Preliminary analysis indicates that this source was in an elevated gamma-ray emission state on October 15, 2022, with a daily averaged gamma-ray flux (E>100MeV) of (5.0+/-0.6) X 10^-6 photons cm^-2 s^-1 (statistical uncertainty only). This corresponds to a flux increase of a factor of 15 relative to the average flux reported in the third release of the fourth Fermi-LAT catalog (4FGL-DR3, Abdollahi et al. 2022, ApJS, 260, 53). The corresponding photon index is 2.07+/-0.09, and is smaller than the 4FGL-DR3 value of 2.18+/-0.01, similar to what has been observed in previous episodes of gamma-ray flaring activity of BL Lacertae (ATels #14330, #14583 and #14777). The gamma-ray enhancement occurred during an optical brightness increase (ATel #15684) and the spectral hardening resulted in the detection of two high-energy photons, having probability to be associated with the source larger than p = 0.9999, observed on October 15 at 03:47:29 UT, with E = 19 GeV, and at 10:19:27 UT, with E = 31 GeV.
Because Fermi normally operates in an all-sky scanning mode, regular gamma-ray monitoring of this source will continue. This source belongs to the list of daily monitored LAT sources, therefore a preliminary gamma-ray light curve is available at https://fermi.gsfc.nasa.gov/ssc/data/access/lat/msl_lc/source/BL_Lac. The light curve of this source can also be accessed through the Fermi-LAT Light Curve Repository (LCR) at https://fermi.gsfc.nasa.gov/ssc/data/access/lat/LightCurveRepository/source.html?source_name=4FGL_J2202.7+4216. We encourage multifrequency observations of this source.
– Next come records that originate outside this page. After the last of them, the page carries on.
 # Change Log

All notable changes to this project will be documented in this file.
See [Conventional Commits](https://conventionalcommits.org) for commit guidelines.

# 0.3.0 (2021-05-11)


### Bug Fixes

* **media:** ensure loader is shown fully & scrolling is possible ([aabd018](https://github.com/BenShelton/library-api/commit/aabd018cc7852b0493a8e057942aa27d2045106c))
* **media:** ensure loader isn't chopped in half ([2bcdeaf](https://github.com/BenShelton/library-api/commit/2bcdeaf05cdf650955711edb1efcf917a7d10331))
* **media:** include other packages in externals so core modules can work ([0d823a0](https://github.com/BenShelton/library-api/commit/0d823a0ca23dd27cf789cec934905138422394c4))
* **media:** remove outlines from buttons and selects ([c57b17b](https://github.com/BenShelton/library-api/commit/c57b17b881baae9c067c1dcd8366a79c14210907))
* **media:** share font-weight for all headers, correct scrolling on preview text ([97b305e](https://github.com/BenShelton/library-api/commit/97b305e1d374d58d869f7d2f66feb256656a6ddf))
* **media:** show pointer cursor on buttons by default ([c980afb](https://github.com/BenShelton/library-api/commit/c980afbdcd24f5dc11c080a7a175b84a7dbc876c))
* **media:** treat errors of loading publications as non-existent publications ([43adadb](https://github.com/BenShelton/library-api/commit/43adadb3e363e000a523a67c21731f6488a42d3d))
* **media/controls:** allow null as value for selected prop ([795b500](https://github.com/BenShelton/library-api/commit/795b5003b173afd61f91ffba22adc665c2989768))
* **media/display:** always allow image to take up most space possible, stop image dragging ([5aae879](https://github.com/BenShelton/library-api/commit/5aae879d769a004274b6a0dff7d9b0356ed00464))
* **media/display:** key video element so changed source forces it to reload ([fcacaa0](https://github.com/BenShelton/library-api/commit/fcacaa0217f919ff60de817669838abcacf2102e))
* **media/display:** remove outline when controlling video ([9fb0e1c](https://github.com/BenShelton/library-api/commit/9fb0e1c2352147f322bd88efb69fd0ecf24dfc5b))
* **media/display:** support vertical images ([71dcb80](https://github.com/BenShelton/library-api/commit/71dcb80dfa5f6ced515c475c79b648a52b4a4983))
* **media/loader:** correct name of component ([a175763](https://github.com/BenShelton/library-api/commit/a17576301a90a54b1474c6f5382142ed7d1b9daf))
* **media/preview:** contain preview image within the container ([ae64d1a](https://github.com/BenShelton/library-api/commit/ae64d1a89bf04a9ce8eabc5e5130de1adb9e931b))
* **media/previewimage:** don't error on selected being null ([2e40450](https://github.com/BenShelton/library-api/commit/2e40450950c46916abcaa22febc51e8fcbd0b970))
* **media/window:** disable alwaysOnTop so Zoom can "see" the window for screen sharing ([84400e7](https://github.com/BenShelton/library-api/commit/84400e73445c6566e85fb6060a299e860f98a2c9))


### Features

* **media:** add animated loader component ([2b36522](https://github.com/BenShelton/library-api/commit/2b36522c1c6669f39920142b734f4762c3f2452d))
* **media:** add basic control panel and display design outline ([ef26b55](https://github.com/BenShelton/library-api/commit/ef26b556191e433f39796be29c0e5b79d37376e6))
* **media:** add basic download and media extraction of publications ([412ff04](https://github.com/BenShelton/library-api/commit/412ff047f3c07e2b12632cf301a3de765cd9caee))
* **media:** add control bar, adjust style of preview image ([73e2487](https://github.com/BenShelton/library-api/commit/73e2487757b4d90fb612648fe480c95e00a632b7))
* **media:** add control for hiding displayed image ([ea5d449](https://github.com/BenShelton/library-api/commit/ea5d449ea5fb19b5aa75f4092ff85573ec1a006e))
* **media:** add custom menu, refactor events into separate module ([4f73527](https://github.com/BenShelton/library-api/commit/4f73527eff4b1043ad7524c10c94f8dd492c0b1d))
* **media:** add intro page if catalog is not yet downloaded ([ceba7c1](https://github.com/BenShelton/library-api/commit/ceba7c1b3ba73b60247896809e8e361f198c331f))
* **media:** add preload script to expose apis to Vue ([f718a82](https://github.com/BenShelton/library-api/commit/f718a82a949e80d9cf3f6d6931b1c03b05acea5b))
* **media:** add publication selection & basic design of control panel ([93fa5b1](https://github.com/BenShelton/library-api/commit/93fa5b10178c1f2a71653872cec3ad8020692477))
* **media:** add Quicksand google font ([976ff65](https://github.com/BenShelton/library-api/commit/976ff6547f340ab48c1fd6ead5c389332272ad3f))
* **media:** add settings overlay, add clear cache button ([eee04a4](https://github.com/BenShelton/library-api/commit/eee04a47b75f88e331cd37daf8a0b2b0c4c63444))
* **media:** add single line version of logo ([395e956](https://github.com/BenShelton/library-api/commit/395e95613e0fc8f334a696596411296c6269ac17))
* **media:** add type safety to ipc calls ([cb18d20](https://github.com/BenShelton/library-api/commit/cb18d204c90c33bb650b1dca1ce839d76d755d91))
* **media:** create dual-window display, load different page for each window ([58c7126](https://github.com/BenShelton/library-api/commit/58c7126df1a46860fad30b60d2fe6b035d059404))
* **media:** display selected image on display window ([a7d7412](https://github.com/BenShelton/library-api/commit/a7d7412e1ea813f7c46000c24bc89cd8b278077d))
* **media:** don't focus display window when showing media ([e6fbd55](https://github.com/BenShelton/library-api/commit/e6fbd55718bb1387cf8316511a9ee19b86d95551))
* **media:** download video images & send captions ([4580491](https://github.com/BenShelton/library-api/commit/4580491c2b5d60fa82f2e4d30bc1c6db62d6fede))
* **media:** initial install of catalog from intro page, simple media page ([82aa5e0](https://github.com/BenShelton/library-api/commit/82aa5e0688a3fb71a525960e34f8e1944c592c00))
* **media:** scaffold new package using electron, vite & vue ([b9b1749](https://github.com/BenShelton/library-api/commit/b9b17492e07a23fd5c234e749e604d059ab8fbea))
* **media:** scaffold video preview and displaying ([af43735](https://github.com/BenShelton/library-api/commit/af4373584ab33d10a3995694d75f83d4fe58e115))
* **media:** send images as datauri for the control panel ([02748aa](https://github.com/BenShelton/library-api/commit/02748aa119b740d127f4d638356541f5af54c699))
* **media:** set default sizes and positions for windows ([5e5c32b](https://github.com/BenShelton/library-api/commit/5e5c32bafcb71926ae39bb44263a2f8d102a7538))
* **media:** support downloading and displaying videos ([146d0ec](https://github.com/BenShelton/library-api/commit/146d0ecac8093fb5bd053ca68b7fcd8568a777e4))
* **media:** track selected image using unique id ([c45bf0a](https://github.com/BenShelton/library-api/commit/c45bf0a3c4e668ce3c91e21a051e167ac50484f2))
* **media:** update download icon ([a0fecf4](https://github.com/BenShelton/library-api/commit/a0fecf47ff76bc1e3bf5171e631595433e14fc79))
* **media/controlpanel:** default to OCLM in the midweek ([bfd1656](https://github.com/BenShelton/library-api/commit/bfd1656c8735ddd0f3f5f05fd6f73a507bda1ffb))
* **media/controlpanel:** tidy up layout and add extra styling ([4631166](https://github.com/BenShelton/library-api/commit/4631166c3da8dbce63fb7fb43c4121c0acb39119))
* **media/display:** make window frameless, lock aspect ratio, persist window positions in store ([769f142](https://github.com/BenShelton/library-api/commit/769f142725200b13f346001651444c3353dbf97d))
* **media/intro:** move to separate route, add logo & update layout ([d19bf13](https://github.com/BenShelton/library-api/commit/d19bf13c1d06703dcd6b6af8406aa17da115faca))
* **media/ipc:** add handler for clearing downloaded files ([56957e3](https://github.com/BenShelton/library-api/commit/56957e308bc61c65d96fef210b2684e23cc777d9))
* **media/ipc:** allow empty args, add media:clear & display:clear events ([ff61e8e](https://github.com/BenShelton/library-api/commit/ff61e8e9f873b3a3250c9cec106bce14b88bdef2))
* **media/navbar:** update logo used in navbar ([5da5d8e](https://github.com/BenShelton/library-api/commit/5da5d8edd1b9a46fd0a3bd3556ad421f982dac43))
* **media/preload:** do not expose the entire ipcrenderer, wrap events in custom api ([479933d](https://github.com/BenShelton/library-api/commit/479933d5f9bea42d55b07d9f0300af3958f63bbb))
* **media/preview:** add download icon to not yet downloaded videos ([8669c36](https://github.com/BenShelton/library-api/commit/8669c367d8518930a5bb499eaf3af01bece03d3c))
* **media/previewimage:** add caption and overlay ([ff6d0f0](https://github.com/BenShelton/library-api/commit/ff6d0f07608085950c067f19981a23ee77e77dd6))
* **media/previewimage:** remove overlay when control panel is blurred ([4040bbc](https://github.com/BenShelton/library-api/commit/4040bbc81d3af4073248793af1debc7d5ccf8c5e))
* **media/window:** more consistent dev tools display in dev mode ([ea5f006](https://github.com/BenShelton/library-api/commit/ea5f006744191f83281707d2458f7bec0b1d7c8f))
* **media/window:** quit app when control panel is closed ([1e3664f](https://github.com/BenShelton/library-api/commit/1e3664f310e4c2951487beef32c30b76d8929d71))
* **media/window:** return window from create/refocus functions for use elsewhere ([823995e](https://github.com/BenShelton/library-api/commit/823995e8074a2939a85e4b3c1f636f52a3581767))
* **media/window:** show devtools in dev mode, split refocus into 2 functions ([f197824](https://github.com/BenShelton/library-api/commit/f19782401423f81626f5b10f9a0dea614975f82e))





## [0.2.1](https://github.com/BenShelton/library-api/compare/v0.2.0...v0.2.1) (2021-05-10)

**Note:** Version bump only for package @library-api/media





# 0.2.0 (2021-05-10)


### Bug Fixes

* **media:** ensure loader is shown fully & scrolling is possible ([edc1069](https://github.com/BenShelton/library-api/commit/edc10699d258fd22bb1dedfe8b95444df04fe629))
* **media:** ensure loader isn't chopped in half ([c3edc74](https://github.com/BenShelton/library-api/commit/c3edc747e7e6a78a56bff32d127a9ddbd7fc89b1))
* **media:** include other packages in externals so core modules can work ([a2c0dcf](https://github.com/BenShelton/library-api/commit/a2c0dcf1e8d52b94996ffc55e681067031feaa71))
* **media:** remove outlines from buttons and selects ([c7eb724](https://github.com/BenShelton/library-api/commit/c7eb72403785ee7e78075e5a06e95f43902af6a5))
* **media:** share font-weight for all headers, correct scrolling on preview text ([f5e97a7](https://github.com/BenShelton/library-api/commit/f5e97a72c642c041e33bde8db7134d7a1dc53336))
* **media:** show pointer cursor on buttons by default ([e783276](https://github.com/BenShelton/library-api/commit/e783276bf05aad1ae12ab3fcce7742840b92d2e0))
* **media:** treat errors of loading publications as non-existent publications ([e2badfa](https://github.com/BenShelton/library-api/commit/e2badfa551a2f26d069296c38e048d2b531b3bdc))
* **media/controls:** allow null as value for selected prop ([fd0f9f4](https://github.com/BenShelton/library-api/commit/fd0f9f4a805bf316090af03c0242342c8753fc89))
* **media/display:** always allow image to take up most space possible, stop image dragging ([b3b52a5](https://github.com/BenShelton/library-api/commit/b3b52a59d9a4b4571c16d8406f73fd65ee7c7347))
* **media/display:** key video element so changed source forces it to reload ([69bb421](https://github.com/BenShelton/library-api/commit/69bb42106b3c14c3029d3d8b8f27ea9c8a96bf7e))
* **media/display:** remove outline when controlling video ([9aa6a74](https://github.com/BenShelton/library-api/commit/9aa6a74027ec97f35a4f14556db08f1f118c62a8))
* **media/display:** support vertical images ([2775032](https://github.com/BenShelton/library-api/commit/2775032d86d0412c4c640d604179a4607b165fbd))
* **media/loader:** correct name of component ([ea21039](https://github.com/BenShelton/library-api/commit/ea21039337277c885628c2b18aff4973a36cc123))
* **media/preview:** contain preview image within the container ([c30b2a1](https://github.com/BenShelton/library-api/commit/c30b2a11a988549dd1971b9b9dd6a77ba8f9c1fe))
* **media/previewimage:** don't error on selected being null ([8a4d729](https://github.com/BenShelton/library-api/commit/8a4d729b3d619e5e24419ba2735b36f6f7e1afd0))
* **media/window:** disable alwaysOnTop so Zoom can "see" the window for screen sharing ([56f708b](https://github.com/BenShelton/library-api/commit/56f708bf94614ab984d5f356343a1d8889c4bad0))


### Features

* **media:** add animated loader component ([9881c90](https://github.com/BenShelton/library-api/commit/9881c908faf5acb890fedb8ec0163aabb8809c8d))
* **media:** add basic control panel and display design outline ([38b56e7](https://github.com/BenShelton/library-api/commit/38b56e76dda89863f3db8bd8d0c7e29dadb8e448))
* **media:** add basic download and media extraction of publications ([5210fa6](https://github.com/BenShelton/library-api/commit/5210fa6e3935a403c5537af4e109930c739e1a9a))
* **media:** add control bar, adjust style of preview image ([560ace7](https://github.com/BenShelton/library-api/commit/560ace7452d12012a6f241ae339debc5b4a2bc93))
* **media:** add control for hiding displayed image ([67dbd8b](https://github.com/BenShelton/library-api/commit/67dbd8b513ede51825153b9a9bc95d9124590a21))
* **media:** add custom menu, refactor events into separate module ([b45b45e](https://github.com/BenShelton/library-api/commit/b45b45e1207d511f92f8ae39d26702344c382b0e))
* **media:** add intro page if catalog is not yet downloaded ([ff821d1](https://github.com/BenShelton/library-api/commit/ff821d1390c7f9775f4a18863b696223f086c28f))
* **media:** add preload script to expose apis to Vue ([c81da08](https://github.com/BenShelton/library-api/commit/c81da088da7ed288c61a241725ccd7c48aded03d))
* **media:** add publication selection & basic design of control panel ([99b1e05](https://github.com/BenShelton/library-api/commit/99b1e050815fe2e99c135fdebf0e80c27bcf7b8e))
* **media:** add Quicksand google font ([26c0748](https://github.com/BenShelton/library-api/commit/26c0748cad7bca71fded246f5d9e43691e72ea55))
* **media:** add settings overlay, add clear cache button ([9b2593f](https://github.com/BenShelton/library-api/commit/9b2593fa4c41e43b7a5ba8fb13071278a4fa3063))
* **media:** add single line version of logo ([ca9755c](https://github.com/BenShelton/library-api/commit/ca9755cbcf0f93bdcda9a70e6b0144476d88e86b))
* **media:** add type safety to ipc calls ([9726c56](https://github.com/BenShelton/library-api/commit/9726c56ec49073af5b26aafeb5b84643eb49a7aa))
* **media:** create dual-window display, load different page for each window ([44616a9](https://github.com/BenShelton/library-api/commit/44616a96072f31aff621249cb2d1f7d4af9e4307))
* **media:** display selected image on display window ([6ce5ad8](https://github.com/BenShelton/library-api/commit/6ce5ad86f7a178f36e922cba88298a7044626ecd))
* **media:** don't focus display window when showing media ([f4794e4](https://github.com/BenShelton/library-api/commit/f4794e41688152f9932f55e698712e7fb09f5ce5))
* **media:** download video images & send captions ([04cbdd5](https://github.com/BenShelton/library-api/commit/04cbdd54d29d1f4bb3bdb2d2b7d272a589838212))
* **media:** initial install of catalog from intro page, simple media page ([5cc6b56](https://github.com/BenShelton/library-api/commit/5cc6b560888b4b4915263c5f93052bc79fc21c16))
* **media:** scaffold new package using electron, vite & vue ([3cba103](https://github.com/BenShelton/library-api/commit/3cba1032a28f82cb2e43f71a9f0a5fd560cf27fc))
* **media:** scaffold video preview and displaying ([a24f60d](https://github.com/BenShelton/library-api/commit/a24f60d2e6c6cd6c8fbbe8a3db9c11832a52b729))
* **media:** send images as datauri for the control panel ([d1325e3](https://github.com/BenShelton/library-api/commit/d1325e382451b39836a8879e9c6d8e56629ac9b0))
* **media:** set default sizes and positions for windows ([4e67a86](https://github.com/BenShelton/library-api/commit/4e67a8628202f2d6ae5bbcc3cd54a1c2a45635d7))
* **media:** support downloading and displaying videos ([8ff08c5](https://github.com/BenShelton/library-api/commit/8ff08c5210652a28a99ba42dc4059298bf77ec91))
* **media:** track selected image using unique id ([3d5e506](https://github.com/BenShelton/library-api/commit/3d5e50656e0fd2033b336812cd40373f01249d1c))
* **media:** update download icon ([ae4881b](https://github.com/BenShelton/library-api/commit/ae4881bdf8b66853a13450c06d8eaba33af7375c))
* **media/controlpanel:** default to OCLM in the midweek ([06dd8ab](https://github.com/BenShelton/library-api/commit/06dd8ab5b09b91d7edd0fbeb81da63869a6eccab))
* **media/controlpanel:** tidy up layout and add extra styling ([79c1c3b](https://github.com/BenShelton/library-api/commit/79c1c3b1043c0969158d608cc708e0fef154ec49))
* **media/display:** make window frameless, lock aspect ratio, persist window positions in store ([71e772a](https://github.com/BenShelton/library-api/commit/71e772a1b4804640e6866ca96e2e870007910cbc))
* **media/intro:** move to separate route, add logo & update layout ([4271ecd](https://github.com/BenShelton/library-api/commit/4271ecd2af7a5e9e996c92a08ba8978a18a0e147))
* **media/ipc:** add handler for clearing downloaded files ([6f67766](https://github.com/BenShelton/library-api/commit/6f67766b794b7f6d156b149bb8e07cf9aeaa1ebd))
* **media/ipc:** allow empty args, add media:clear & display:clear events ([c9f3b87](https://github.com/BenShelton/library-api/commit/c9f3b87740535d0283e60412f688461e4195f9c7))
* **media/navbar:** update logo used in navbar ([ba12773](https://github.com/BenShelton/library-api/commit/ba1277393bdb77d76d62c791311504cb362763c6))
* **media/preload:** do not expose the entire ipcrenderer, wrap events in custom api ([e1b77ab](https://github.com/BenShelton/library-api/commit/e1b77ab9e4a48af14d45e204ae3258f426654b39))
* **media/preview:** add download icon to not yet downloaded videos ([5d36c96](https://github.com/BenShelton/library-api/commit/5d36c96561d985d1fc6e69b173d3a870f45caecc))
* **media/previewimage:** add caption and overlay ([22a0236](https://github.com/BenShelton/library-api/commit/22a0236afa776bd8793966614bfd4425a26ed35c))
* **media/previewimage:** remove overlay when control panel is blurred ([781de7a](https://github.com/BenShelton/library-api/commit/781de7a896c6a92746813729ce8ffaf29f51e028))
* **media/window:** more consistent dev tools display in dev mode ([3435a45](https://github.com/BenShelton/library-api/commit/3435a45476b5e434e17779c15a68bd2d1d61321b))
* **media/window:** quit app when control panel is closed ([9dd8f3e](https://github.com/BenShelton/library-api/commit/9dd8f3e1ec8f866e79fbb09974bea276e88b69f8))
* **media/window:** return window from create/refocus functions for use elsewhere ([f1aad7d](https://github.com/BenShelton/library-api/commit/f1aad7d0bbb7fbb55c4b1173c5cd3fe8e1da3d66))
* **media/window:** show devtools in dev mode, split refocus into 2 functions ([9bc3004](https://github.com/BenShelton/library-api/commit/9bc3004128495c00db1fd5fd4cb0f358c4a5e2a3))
For this source, the Fermi-LAT contact person is Simone Garrappa (simone.garrappa at desy.de).
The Fermi-LAT is a pair conversion telescope designed to cover the energy band from 20 MeV to greater than 300 GeV. It is the product of an international collaboration between NASA and DOE in the U.S. and many scientific institutions across France, Italy, Japan and Sweden.